[Source texts of formatted documents]
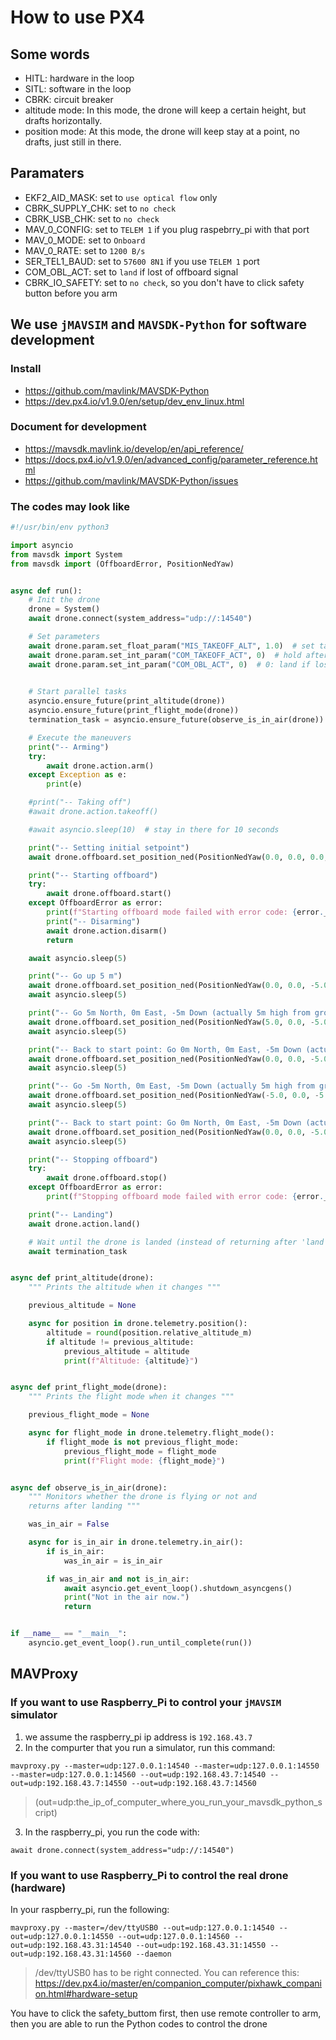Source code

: # How to use PX4

## Some words
* HITL: hardware in the loop
* SITL: software in the loop
* CBRK: circuit breaker
* altitude mode: In this mode, the drone will keep a certain height, but drafts horizontally.
* position mode: At this mode, the drone will keep stay at a point, no drafts, just still in there.

## Paramaters
* EKF2_AID_MASK: set to `use optical flow` only
* CBRK_SUPPLY_CHK: set to `no check`
* CBRK_USB_CHK: set to `no check`
* MAV_0_CONFIG: set to `TELEM 1` if you plug raspebrry_pi with that port
* MAV_0_MODE: set to `Onboard`
* MAV_0_RATE: set to `1200 B/s`
* SER_TEL1_BAUD: set to `57600 8N1` if you use `TELEM 1` port
* COM_OBL_ACT: set to `land` if lost of offboard signal
* CBRK_IO_SAFETY: set to `no check`, so you don't have to click safety button before you arm

## We use `jMAVSIM` and `MAVSDK-Python` for software development

### Install
* https://github.com/mavlink/MAVSDK-Python
* https://dev.px4.io/v1.9.0/en/setup/dev_env_linux.html

### Document for development
* https://mavsdk.mavlink.io/develop/en/api_reference/
* https://docs.px4.io/v1.9.0/en/advanced_config/parameter_reference.html
* https://github.com/mavlink/MAVSDK-Python/issues

### The codes may look like
```python
#!/usr/bin/env python3

import asyncio
from mavsdk import System
from mavsdk import (OffboardError, PositionNedYaw)


async def run():
    # Init the drone
    drone = System()
    await drone.connect(system_address="udp://:14540")

    # Set parameters
    await drone.param.set_float_param("MIS_TAKEOFF_ALT", 1.0)  # set takeoff height to 1 meter
    await drone.param.set_int_param("COM_TAKEOFF_ACT", 0)  # hold after takeoff
    await drone.param.set_int_param("COM_OBL_ACT", 0)  # 0: land if lost offboard signal; 1: hold if lost offboard signal
    

    # Start parallel tasks
    asyncio.ensure_future(print_altitude(drone))
    asyncio.ensure_future(print_flight_mode(drone))
    termination_task = asyncio.ensure_future(observe_is_in_air(drone))

    # Execute the maneuvers
    print("-- Arming")
    try:
        await drone.action.arm()
    except Exception as e:
        print(e)

    #print("-- Taking off")
    #await drone.action.takeoff()

    #await asyncio.sleep(10)  # stay in there for 10 seconds

    print("-- Setting initial setpoint")
    await drone.offboard.set_position_ned(PositionNedYaw(0.0, 0.0, 0.0, 0.0))

    print("-- Starting offboard")
    try:
        await drone.offboard.start()
    except OffboardError as error:
        print(f"Starting offboard mode failed with error code: {error._result.result}")
        print("-- Disarming")
        await drone.action.disarm()
        return

    await asyncio.sleep(5)

    print("-- Go up 5 m")
    await drone.offboard.set_position_ned(PositionNedYaw(0.0, 0.0, -5.0, 0.0))
    await asyncio.sleep(5)

    print("-- Go 5m North, 0m East, -5m Down (actually 5m high from ground) within local coordinate system, turn to face East")
    await drone.offboard.set_position_ned(PositionNedYaw(5.0, 0.0, -5.0, 0.0))
    await asyncio.sleep(5)

    print("-- Back to start point: Go 0m North, 0m East, -5m Down (actually 5m high from ground) within local coordinate system, turn to face East")
    await drone.offboard.set_position_ned(PositionNedYaw(0.0, 0.0, -5.0, 0.0))
    await asyncio.sleep(5)

    print("-- Go -5m North, 0m East, -5m Down (actually 5m high from ground) within local coordinate system, turn to face East")
    await drone.offboard.set_position_ned(PositionNedYaw(-5.0, 0.0, -5.0, 0.0))
    await asyncio.sleep(5)

    print("-- Back to start point: Go 0m North, 0m East, -5m Down (actually 5m high from ground) within local coordinate system, turn to face East")
    await drone.offboard.set_position_ned(PositionNedYaw(0.0, 0.0, -5.0, 0.0))
    await asyncio.sleep(5)

    print("-- Stopping offboard")
    try:
        await drone.offboard.stop()
    except OffboardError as error:
        print(f"Stopping offboard mode failed with error code: {error._result.result}")

    print("-- Landing")
    await drone.action.land()

    # Wait until the drone is landed (instead of returning after 'land' is sent)
    await termination_task


async def print_altitude(drone):
    """ Prints the altitude when it changes """

    previous_altitude = None

    async for position in drone.telemetry.position():
        altitude = round(position.relative_altitude_m)
        if altitude != previous_altitude:
            previous_altitude = altitude
            print(f"Altitude: {altitude}")


async def print_flight_mode(drone):
    """ Prints the flight mode when it changes """

    previous_flight_mode = None

    async for flight_mode in drone.telemetry.flight_mode():
        if flight_mode is not previous_flight_mode:
            previous_flight_mode = flight_mode
            print(f"Flight mode: {flight_mode}")


async def observe_is_in_air(drone):
    """ Monitors whether the drone is flying or not and
    returns after landing """

    was_in_air = False

    async for is_in_air in drone.telemetry.in_air():
        if is_in_air:
            was_in_air = is_in_air

        if was_in_air and not is_in_air:
            await asyncio.get_event_loop().shutdown_asyncgens()
            print("Not in the air now.")
            return


if __name__ == "__main__":
    asyncio.get_event_loop().run_until_complete(run())
```

## MAVProxy
### If you want to use Raspberry_Pi to control your `jMAVSIM` simulator
1. we assume the raspberry_pi ip address is `192.168.43.7`
2. In the compurter that you run a simulator, run this command: 
```
mavproxy.py --master=udp:127.0.0.1:14540 --master=udp:127.0.0.1:14550 --master=udp:127.0.0.1:14560 --out=udp:192.168.43.7:14540 --out=udp:192.168.43.7:14550 --out=udp:192.168.43.7:14560
```
> (out=udp:the_ip_of_computer_where_you_run_your_mavsdk_python_script)
3. In the raspberry_pi, you run the code with:
```
await drone.connect(system_address="udp://:14540")
```

### If you want to use Raspberry_Pi to control the real drone (hardware)
In your raspberry_pi, run the following:
```
mavproxy.py --master=/dev/ttyUSB0 --out=udp:127.0.0.1:14540 --out=udp:127.0.0.1:14550 --out=udp:127.0.0.1:14560 --out=udp:192.168.43.31:14540 --out=udp:192.168.43.31:14550 --out=udp:192.168.43.31:14560 --daemon
```
> /dev/ttyUSB0 has to be right connected. You can reference this: https://dev.px4.io/master/en/companion_computer/pixhawk_companion.html#hardware-setup

You have to click the safety_buttom first, then use remote controller to arm, then you are able to run the Python codes to control the drone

▶ **ASSIGNMENT**
Pictures are to be left out; the lines from the start of the records above through the line holding "EKF2_AID_MASK: set to" are to be returned exactly.

▶ **RESPONSE AREA**
Source code

: # How to use PX4

## Some words
* HITL: hardware in the loop
* SITL: software in the loop
* CBRK: circuit breaker
* altitude mode: In this mode, the drone will keep a certain height, but drafts horizontally.
* position mode: At this mode, the drone will keep stay at a point, no drafts, just still in there.

## Paramaters
* EKF2_AID_MASK: set to `use optical flow` only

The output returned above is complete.